Um vídeo gravado com celular no meio de uma aula de microeconomia na USP é das coisas mais impressionantes que vi na vida. Nele, um grupo de jovens negros entra na sala e interrompe a professora para discutir o sistema de cotas. A professora diz que precisa continuar e pede que os ativistas escolham outro horário e lugar para o debate. O grupo insiste. Um aluno diz que não quer saber de cotas e que só quer ter aula. Ainda uma vez, a professora pede licença ao grupo. Uma das militantes se irrita:
- Sua aula é mais importante que a questão racial?
Como a pergunta tem um erro maluco de lógica, se inicia um feio bate-boca (que só pode existir quando se quer impor, e não conquistar, um direito).
É claro que o Brasil precisa falar sobre cotas raciais, assim como precisa falar sobre outros direitos e outros deveres. Indecente, no entanto, é se escudar na delicadeza de uma questão como a das cotas e impedir uma aula - ou qualquer outro tipo de trabalho -, instalando um fato que desconsidera o direito alheio.
Tem mais.
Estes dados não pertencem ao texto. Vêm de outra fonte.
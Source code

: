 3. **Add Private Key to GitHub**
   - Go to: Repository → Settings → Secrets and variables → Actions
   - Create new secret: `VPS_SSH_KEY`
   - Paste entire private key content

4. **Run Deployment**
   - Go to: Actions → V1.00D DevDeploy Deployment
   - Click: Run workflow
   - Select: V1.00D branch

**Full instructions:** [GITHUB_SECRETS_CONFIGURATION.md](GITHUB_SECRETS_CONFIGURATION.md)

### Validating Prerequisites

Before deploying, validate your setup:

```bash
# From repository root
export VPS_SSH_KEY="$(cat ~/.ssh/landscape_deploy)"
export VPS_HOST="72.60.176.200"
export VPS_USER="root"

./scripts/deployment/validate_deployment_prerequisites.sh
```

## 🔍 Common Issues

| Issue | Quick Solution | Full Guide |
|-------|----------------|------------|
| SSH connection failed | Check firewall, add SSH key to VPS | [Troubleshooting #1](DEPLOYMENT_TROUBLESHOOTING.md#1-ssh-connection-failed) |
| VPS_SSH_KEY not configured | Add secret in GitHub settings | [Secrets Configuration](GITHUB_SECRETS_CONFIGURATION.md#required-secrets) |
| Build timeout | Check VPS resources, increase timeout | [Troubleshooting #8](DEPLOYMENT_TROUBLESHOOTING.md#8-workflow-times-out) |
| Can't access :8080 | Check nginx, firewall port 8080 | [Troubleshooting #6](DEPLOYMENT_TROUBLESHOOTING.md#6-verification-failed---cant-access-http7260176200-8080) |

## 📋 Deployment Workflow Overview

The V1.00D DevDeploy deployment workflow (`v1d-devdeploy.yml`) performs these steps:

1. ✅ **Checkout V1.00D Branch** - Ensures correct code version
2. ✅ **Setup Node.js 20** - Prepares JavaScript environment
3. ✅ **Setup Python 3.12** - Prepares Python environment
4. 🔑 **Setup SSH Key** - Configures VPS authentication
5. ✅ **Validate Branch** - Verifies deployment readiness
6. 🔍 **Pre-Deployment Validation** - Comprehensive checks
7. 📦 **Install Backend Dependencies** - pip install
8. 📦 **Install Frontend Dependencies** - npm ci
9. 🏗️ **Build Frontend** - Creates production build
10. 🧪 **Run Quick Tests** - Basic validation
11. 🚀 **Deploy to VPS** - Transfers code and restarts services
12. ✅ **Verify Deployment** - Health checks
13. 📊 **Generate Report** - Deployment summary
Quando o rapaz que grava o vídeo diz que estudou em colégio particular, pago pelo "papai que trabalhou muito", dá-se novo assombro. Foi como se ele dissesse que o pai matou, roubou, estuprou e esquartejou, tamanho o asco com que os militantes reagem. De imediato, me pareceu que trabalhar e conquistar alguma estabilidade financeira tinha se tornado o mais vil e rastejante do mundo.
Não que isso interesse a alguém, mas venho de uma família de imigrantes que, como todos os imigrantes, passou dificuldades. Estudando à noite, morto meu avô, meu pai sustentava a casa com o trabalho de estafeta. Minha mãe comia mariola só no domingo, porque o vô não tinha dinheiro para os outros dias. O pai trabalhou duro, a mãe ajudou, eles melhoraram de vida, colocaram os filhos em colégio particular, fomos para a faculdade - e eu, como filha de uma família que prosperou, igualzinha a do menino do vídeo, poderia ser tachada, com nojo, de "opressora" ou de "racista".
No final, o dono do celular faz besteira e transforma o vídeo em panfleto. Mas o registro está lá. Nunca fomos julgados de forma tão leviana, burra e preconceituosa e nunca palavras foram tão injustas na boca de quem reclama. Isso pode ser tudo, menos justiça.